The largest earthquake to shake New Jersey in recent history had a magnitude of 5 and was centered under western Long Island in 1884, according to state Department of Environmental Protection spokesman Larry Hajna. That earthquake reportedly caused damage to structures in New Jersey.
In more recent history, a 1.7 magnitude earthquake was centered 17 miles east/southeast of Trenton this past December while a 2.0 earthquake in Nov. 2012 hit around Ringwood.
Based on the U.S. Geological Survey’s Community Intensity Internet Map, Friday’s earthquake was felt as far north as West Milford and as south as Princeton.
Won-Young Kim, a seismologist with Columbia University, said the earthquake had occurred about two-and-a-half miles from Bernardsville on an offshoot of the main Ramapo Fault System.
The Ramapo Fault is a “very old” fault running northeast, but Friday’s seismic activity occurred in one of the “crisscrossing” smaller faults running northwest, said Kim, who is also a member of the Lamont-Doherty Cooperative Seismographic Network.
The LDCSN operates in the northeastern U.S. and cooperates with the USGS, he said.
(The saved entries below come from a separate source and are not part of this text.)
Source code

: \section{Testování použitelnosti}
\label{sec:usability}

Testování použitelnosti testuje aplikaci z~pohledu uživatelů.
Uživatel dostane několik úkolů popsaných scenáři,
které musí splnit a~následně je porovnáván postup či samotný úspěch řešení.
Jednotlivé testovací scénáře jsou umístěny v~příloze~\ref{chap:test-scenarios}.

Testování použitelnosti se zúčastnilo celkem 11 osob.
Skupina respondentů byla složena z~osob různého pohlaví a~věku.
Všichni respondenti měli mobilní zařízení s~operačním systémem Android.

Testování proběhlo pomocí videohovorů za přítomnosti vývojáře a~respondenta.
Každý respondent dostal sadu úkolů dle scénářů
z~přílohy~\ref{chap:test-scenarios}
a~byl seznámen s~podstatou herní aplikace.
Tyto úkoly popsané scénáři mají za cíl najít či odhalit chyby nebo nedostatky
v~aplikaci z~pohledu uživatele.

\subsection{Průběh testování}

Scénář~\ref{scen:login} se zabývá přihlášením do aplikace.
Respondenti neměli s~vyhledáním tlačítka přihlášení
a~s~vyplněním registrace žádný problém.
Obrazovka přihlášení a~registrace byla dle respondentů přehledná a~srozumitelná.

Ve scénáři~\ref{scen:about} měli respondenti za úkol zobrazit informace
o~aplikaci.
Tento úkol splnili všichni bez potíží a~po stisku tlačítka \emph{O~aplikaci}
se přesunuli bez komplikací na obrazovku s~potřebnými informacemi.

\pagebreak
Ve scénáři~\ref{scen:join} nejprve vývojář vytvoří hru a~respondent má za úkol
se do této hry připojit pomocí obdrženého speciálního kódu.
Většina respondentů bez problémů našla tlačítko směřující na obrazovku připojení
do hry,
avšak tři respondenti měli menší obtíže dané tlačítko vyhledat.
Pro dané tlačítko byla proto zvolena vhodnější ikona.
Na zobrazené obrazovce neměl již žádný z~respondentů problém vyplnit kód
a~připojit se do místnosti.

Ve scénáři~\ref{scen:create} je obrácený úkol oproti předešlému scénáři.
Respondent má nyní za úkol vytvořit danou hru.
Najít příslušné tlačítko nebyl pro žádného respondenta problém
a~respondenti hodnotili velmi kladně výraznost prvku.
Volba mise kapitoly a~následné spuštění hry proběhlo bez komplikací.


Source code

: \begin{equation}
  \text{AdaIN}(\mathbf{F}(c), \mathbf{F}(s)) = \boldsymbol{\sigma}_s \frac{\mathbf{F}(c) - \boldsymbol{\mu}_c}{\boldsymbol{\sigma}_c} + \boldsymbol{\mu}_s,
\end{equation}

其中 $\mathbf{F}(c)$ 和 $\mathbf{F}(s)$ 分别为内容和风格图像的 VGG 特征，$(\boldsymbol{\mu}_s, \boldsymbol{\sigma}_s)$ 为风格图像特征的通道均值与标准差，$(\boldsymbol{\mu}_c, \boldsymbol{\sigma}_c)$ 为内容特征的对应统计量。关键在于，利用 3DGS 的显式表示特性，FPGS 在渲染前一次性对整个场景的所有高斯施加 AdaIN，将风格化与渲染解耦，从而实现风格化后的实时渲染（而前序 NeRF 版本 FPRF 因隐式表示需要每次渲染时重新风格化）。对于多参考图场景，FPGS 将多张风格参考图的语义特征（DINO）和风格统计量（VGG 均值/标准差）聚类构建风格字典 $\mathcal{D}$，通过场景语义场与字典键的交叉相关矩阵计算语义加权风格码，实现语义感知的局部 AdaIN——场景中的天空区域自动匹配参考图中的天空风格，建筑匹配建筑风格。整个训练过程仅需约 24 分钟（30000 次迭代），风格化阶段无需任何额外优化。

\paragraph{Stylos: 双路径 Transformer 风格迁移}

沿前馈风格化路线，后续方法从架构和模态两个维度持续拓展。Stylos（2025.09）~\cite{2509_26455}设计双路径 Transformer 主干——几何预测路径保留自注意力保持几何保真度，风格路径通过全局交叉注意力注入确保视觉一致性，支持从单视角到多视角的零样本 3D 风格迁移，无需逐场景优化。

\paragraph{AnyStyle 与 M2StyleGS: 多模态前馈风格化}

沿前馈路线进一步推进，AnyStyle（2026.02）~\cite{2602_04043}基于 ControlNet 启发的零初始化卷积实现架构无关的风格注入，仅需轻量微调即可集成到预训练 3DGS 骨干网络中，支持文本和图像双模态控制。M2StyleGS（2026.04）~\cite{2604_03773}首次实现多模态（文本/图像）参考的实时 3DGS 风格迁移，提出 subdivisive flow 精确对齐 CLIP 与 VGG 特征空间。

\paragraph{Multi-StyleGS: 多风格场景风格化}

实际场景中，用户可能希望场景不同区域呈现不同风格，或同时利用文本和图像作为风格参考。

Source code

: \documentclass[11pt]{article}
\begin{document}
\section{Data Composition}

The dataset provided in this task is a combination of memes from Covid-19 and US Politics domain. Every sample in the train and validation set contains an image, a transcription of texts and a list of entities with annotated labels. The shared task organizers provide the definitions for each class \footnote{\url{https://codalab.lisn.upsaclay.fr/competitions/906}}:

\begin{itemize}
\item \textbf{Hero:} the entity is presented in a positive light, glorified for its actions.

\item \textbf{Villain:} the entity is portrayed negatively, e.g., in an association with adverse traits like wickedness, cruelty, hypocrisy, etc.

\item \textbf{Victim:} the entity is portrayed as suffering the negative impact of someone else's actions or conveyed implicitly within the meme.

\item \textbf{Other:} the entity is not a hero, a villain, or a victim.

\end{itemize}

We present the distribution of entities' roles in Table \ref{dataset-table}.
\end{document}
A seismological recording station is set-up at William Annin Middle School in Bernards Township,
about four miles away from where the earthquake occurred, so the network has been able to determine the location fairly well, Kim said.
“These faults are not active nowadays,” he said. “This small earthquake, 2.7, doesn’t involve miles of fault line. It’s probably one-quarter mile or much less, such as a hundred yards.”
The Ramapo Fault is part of a system of faults that runs from southeastern New York to eastern Pennsylvania. According to a 2004 fact sheet by Columbia University, these faults were active “during the evolution of the Appalachians, especially in the Mesozoic when they served as border faults to the Newark Basin and other extensional basins formed by the opening of the Atlantic Ocean approximately 200 million years ago.”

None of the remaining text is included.